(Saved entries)
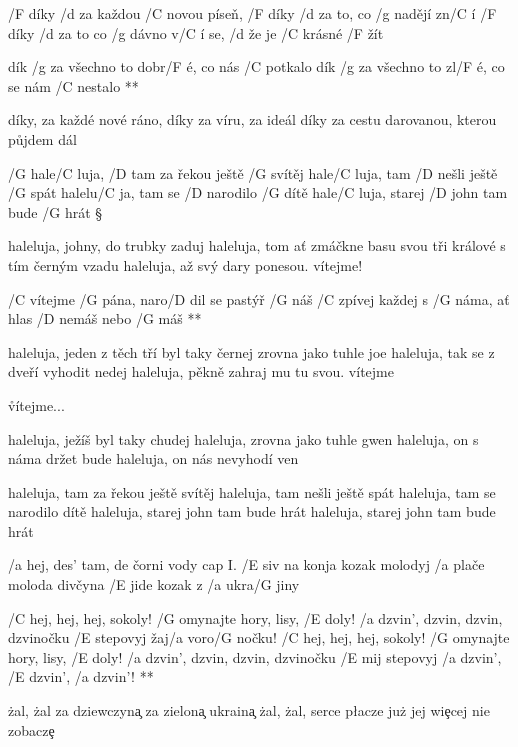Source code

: /F díky /d za každou /C novou píseň, /F díky /d za to, co /g nadějí zn/C í
/F díky /d za to co /g dávno v/C í se, /d že je /C krásné /F žít

\R dík /g za všechno to dobr/F é, co nás /C potkalo
   dík /g za všechno to zl/F é, co se nám /C nestalo **

díky, za každé nové ráno, díky za víru, za ideál
díky za cestu darovanou, kterou půjdem dál





/G hale/C luja, /D tam za řekou ještě /G svítěj
hale/C luja, tam /D nešli ještě /G spát
halelu/C ja, tam se /D narodilo /G dítě
hale/C luja, starej /D john tam bude /G hrát \S

haleluja, johny, do trubky zaduj
haleluja, tom ať zmáčkne basu svou
tři králové s tím černým vzadu
haleluja, až svý dary ponesou. vítejme!

\R  /C vítejme /G pána, naro/D dil se pastýř /G náš
    /C zpívej každej s /G náma, ať hlas /D nemáš nebo /G máš **

haleluja, jeden z těch tří byl taky černej
zrovna jako tuhle joe
haleluja, tak se z dveří vyhodit nedej
haleluja, pěkně zahraj mu tu svou. vítejme

\r vítejme...

haleluja, ježíš byl taky chudej
haleluja, zrovna jako tuhle gwen
haleluja, on s náma držet bude
haleluja, on nás nevyhodí ven

\rr

\rr

haleluja, tam za řekou ještě svítěj
haleluja, tam nešli ještě spát
haleluja, tam se narodilo dítě
haleluja, starej john tam bude hrát
haleluja, starej john tam bude hrát




/a hej, des' tam, de čorni vody \hfill cap I.
/E siv na konja kozak molodyj
/a plače moloda divčyna
/E jide kozak z /a ukra/G jiny

\R  /C hej, hej, hej, sokoly!
    /G omynajte hory, lisy, /E doly!
    /a dzvin', dzvin, dzvin, dzvinočku
    /E stepovyj žaj/a voro/G nočku! \s
    /C hej, hej, hej, sokoly!
    /G omynajte hory, lisy, /E doly!
    /a dzvin', dzvin, dzvin, dzvinočku
    /E mij stepovyj /a dzvin', /E dzvin', /a dzvin'! **

\. zal, \. zal za dziewczyn\c a
za zielon\c a ukrain\c a
\. zal, \. zal, serce p\l acze
ju\. z jej wi\c ecej nie zobacz\c e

• [Problem] Work out how many lines of the data hold the string "svítěj". State only that number.

• [Reply to the task] 2